• Task
Please repeat the whole listing exactly, but leave the pictures out.

== Segment start ==

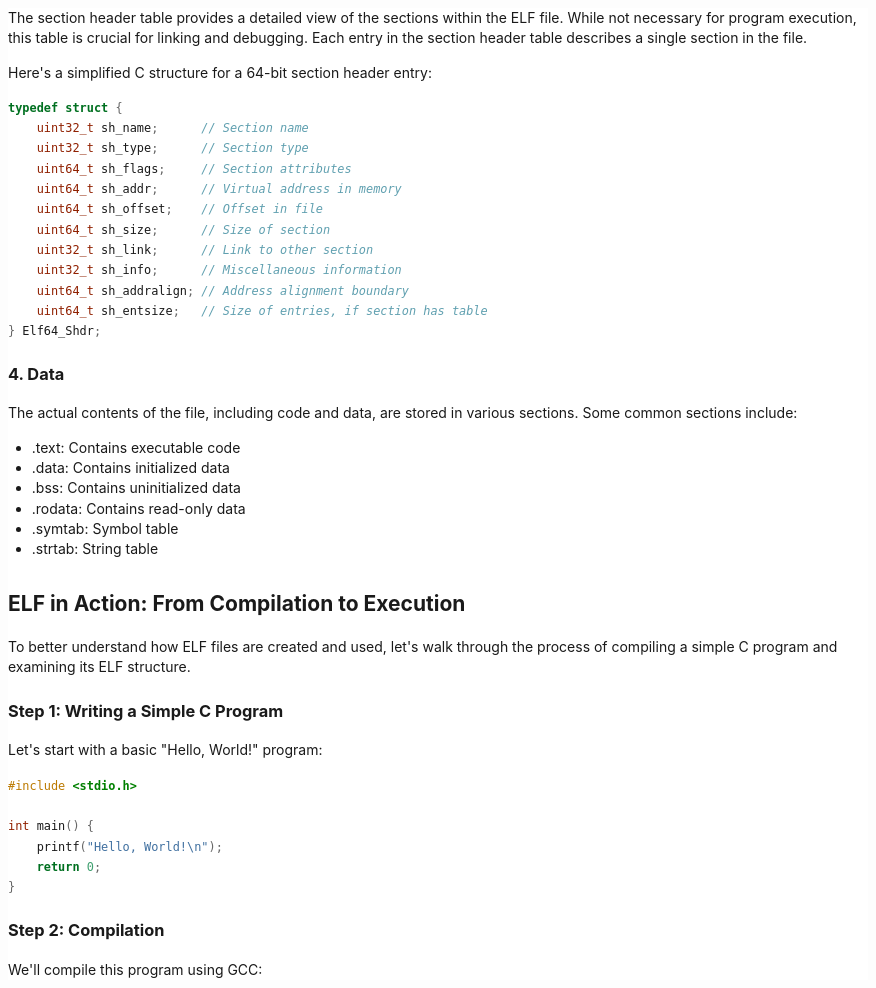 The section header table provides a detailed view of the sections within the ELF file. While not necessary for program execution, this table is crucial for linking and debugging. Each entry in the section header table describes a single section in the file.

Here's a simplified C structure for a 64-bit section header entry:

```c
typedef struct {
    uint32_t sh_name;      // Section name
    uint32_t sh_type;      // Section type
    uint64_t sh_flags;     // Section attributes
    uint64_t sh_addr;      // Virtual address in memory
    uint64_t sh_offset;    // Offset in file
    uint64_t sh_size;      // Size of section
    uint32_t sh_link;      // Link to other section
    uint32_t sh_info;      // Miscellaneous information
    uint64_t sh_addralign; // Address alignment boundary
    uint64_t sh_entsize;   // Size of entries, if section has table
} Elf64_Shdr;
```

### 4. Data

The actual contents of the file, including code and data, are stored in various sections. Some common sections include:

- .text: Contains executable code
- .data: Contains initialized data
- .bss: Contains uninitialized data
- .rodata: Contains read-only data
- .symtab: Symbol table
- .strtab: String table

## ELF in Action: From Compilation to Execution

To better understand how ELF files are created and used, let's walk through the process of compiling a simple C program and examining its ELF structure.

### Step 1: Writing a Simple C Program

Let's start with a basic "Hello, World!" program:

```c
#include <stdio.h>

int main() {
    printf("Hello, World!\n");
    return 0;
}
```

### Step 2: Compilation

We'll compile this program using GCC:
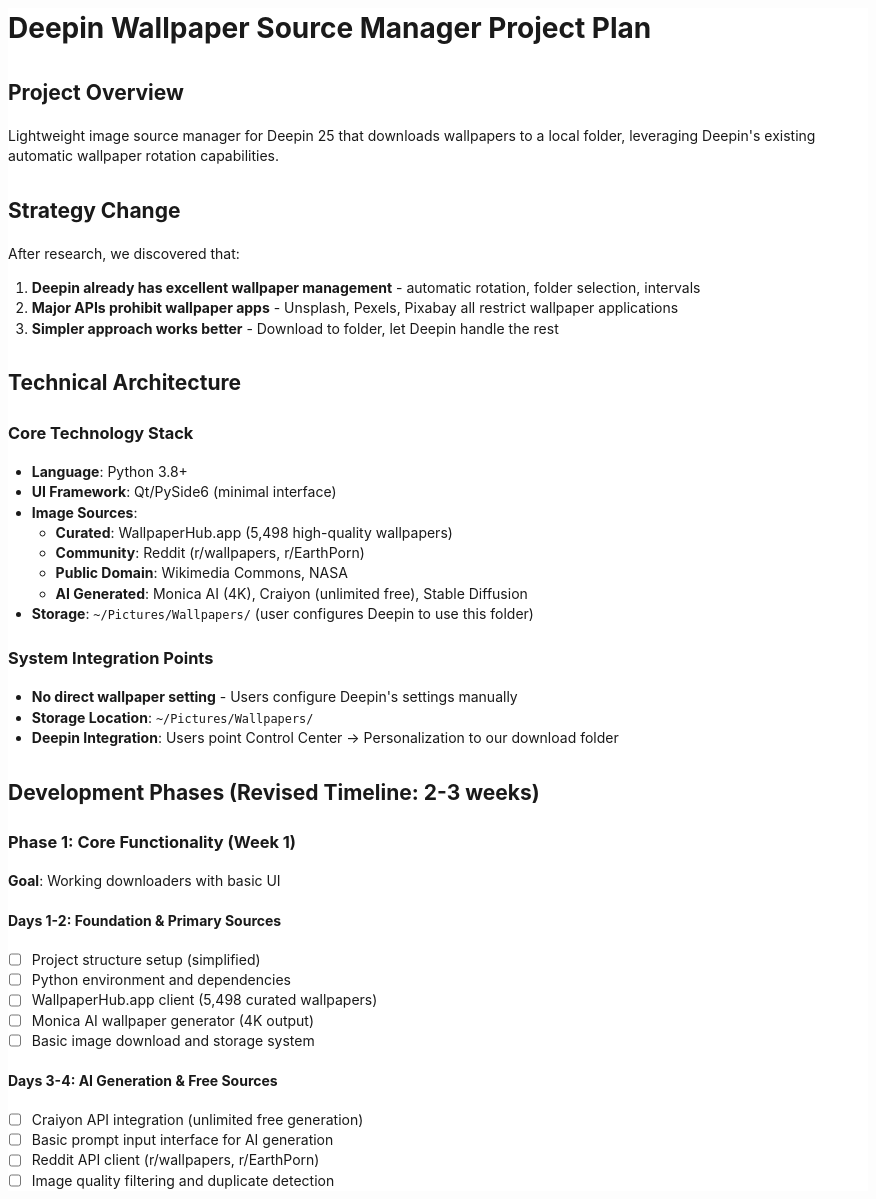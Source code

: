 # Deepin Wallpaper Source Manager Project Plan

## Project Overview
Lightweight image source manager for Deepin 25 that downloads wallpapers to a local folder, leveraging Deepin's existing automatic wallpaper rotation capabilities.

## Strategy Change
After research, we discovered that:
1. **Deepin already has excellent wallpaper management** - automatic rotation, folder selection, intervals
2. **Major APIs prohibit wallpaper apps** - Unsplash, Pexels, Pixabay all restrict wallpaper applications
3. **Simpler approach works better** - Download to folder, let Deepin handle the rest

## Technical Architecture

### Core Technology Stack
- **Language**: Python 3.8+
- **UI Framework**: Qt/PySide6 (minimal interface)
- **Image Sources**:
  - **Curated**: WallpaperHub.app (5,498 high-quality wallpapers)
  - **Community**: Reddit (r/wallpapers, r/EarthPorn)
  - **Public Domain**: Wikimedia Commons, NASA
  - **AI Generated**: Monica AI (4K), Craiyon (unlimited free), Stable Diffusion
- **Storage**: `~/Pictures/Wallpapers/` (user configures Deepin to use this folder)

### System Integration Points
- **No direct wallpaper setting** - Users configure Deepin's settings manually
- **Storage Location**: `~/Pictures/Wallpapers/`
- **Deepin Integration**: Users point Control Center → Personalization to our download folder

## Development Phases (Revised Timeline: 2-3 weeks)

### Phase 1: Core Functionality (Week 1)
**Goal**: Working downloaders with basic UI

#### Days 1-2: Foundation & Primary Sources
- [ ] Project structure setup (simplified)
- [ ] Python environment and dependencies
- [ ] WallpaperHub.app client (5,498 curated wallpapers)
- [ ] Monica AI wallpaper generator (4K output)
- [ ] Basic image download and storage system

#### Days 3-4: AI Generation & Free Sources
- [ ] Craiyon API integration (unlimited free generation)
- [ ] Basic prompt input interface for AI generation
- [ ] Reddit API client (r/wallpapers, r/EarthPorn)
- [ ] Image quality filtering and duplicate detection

== Segment end ==

• Answer for this exercise
 The section header table provides a detailed view of the sections within the ELF file. While not necessary for program execution, this table is crucial for linking and debugging. Each entry in the section header table describes a single section in the file.

Here's a simplified C structure for a 64-bit section header entry:

```c
typedef struct {
    uint32_t sh_name;      // Section name
    uint32_t sh_type;      // Section type
    uint64_t sh_flags;     // Section attributes
    uint64_t sh_addr;      // Virtual address in memory
    uint64_t sh_offset;    // Offset in file
    uint64_t sh_size;      // Size of section
    uint32_t sh_link;      // Link to other section
    uint32_t sh_info;      // Miscellaneous information
    uint64_t sh_addralign; // Address alignment boundary
    uint64_t sh_entsize;   // Size of entries, if section has table
} Elf64_Shdr;
```

### 4. Data

The actual contents of the file, including code and data, are stored in various sections. Some common sections include:

- .text: Contains executable code
- .data: Contains initialized data
- .bss: Contains uninitialized data
- .rodata: Contains read-only data
- .symtab: Symbol table
- .strtab: String table

## ELF in Action: From Compilation to Execution

To better understand how ELF files are created and used, let's walk through the process of compiling a simple C program and examining its ELF structure.

### Step 1: Writing a Simple C Program

Let's start with a basic "Hello, World!" program:

```c
#include <stdio.h>

int main() {
    printf("Hello, World!\n");
    return 0;
}
```

### Step 2: Compilation

We'll compile this program using GCC:
Source code

: # Deepin Wallpaper Source Manager Project Plan

## Project Overview
Lightweight image source manager for Deepin 25 that downloads wallpapers to a local folder, leveraging Deepin's existing automatic wallpaper rotation capabilities.

## Strategy Change
After research, we discovered that:
1. **Deepin already has excellent wallpaper management** - automatic rotation, folder selection, intervals
2. **Major APIs prohibit wallpaper apps** - Unsplash, Pexels, Pixabay all restrict wallpaper applications
3. **Simpler approach works better** - Download to folder, let Deepin handle the rest

## Technical Architecture

### Core Technology Stack
- **Language**: Python 3.8+
- **UI Framework**: Qt/PySide6 (minimal interface)
- **Image Sources**:
  - **Curated**: WallpaperHub.app (5,498 high-quality wallpapers)
  - **Community**: Reddit (r/wallpapers, r/EarthPorn)
  - **Public Domain**: Wikimedia Commons, NASA
  - **AI Generated**: Monica AI (4K), Craiyon (unlimited free), Stable Diffusion
- **Storage**: `~/Pictures/Wallpapers/` (user configures Deepin to use this folder)

### System Integration Points
- **No direct wallpaper setting** - Users configure Deepin's settings manually
- **Storage Location**: `~/Pictures/Wallpapers/`
- **Deepin Integration**: Users point Control Center → Personalization to our download folder

## Development Phases (Revised Timeline: 2-3 weeks)

### Phase 1: Core Functionality (Week 1)
**Goal**: Working downloaders with basic UI

#### Days 1-2: Foundation & Primary Sources
- [ ] Project structure setup (simplified)
- [ ] Python environment and dependencies
- [ ] WallpaperHub.app client (5,498 curated wallpapers)
- [ ] Monica AI wallpaper generator (4K output)
- [ ] Basic image download and storage system

#### Days 3-4: AI Generation & Free Sources
- [ ] Craiyon API integration (unlimited free generation)
- [ ] Basic prompt input interface for AI generation
- [ ] Reddit API client (r/wallpapers, r/EarthPorn)
- [ ] Image quality filtering and duplicate detection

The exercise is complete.